Posted on 26 August 2024 by The Tactical Hermit

The secret IRA–Soviet agreement, 1925

 

In the summer of 1925, just two years after the IRA’s defeat in the Civil War, the organisation sent a delegation to Moscow to solicit finance and weaponry from the Soviet Union. According to Tim Pat Coogan, the Russians asked their guests, ‘How many bishops did you hang?’, and when the answer was none, they replied, ‘Ah, you people are not serious at all’.

The group was led by the well-known Cork gunman P.A. Murray, who met privately with Joseph Stalin. Though Stalin expressed reservations about the IRA’s determination and competence, soon afterwards both parties made a secret agreement: the IRA would spy for the Soviets in Britain and America, as well as support their strategic goals, and in return receive a monthly payment of £500.

Soon after approving the pact, Frank Aiken (a loyal lieutenant to Eamon de Valera) was ousted as chief-of-staff and replaced by Andy Cooney, who in turn handed over command to Moss Twomey. For the next few years Twomey, in collaboration with his close associate Cooney, oversaw the IRA’s relationship with the Soviet Union.
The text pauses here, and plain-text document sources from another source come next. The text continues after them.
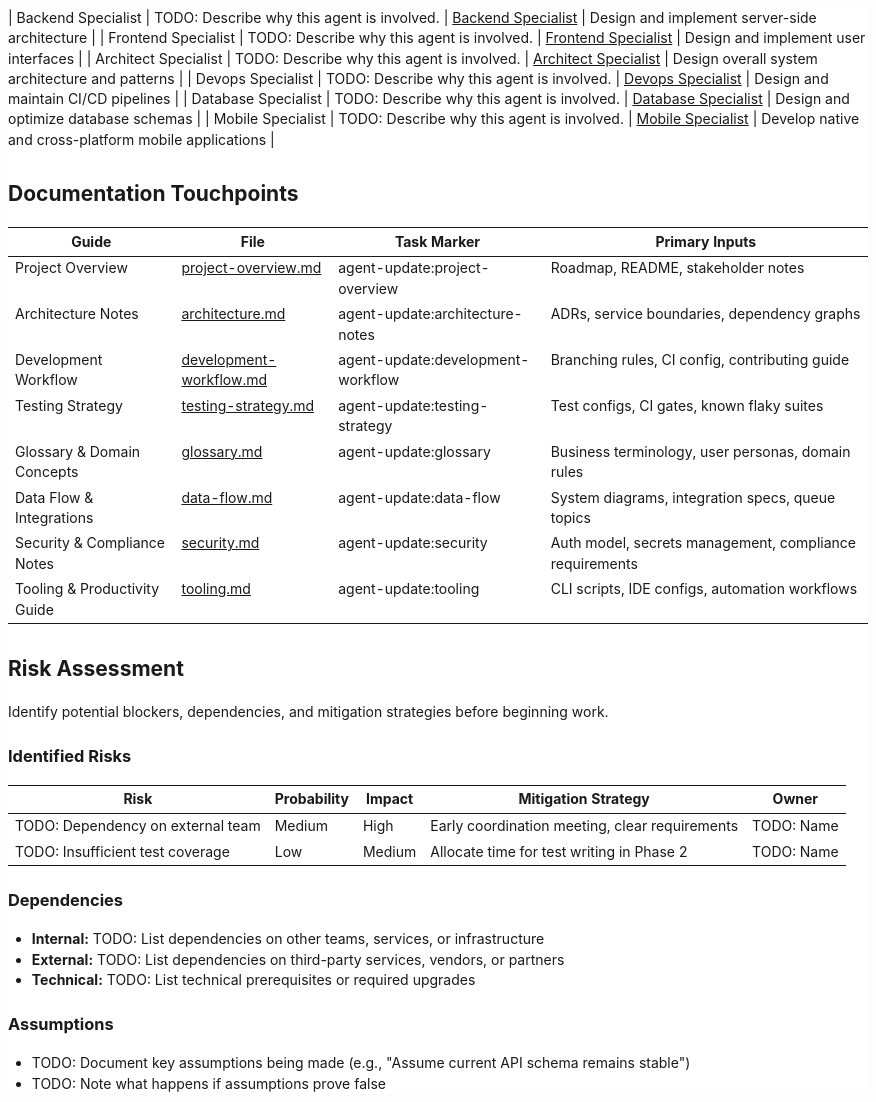 | Backend Specialist     | TODO: Describe why this agent is involved. | [Backend Specialist](../agents/backend-specialist.md)         | Design and implement server-side architecture              |
| Frontend Specialist    | TODO: Describe why this agent is involved. | [Frontend Specialist](../agents/frontend-specialist.md)       | Design and implement user interfaces                       |
| Architect Specialist   | TODO: Describe why this agent is involved. | [Architect Specialist](../agents/architect-specialist.md)     | Design overall system architecture and patterns            |
| Devops Specialist      | TODO: Describe why this agent is involved. | [Devops Specialist](../agents/devops-specialist.md)           | Design and maintain CI/CD pipelines                        |
| Database Specialist    | TODO: Describe why this agent is involved. | [Database Specialist](../agents/database-specialist.md)       | Design and optimize database schemas                       |
| Mobile Specialist      | TODO: Describe why this agent is involved. | [Mobile Specialist](../agents/mobile-specialist.md)           | Develop native and cross-platform mobile applications      |

## Documentation Touchpoints

| Guide                        | File                                                       | Task Marker                       | Primary Inputs                                          |
| ---------------------------- | ---------------------------------------------------------- | --------------------------------- | ------------------------------------------------------- |
| Project Overview             | [project-overview.md](../docs/project-overview.md)         | agent-update:project-overview     | Roadmap, README, stakeholder notes                      |
| Architecture Notes           | [architecture.md](../docs/architecture.md)                 | agent-update:architecture-notes   | ADRs, service boundaries, dependency graphs             |
| Development Workflow         | [development-workflow.md](../docs/development-workflow.md) | agent-update:development-workflow | Branching rules, CI config, contributing guide          |
| Testing Strategy             | [testing-strategy.md](../docs/testing-strategy.md)         | agent-update:testing-strategy     | Test configs, CI gates, known flaky suites              |
| Glossary & Domain Concepts   | [glossary.md](../docs/glossary.md)                         | agent-update:glossary             | Business terminology, user personas, domain rules       |
| Data Flow & Integrations     | [data-flow.md](../docs/data-flow.md)                       | agent-update:data-flow            | System diagrams, integration specs, queue topics        |
| Security & Compliance Notes  | [security.md](../docs/security.md)                         | agent-update:security             | Auth model, secrets management, compliance requirements |
| Tooling & Productivity Guide | [tooling.md](../docs/tooling.md)                           | agent-update:tooling              | CLI scripts, IDE configs, automation workflows          |

## Risk Assessment

Identify potential blockers, dependencies, and mitigation strategies before beginning work.

### Identified Risks

| Risk                              | Probability | Impact | Mitigation Strategy                            | Owner      |
| --------------------------------- | ----------- | ------ | ---------------------------------------------- | ---------- |
| TODO: Dependency on external team | Medium      | High   | Early coordination meeting, clear requirements | TODO: Name |
| TODO: Insufficient test coverage  | Low         | Medium | Allocate time for test writing in Phase 2      | TODO: Name |

### Dependencies

- **Internal:** TODO: List dependencies on other teams, services, or infrastructure
- **External:** TODO: List dependencies on third-party services, vendors, or partners
- **Technical:** TODO: List technical prerequisites or required upgrades

### Assumptions

- TODO: Document key assumptions being made (e.g., "Assume current API schema remains stable")
- TODO: Note what happens if assumptions prove false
This remained one of the organisation’s most closely guarded secrets, and reference to it was rarely made in writing, except in secret code, and even then often in a very cryptic manner.

The IRA was in contact with Red Army intelligence officers in London and New York, and it was in the former that the monthly stipend was handed over. The IRA’s senior officer in London passed along military intelligence, including specifications of British submarine detection sonar and aeroplane engines for bombers, military journals and manuals, and gas masks. In addition he arranged false passports for Soviet agents and even for a communist operative to travel to Romania in the guise of an Irish woollens salesman! It was in New York, however, that the Soviets got the most valuable information, from an IRA agent code-named ‘Mr Jones’. Jones’s sources likely included serving members of the US military, as he was able to provide reports of the army’s chemical weapons service, state-of-the-art gas masks, machine-gun and aeroplane engine specifications, and reports from the navy, air service and army. In Jones’s estimation, Soviet intelligence in the US would have been ‘helpless’ without the information he supplied.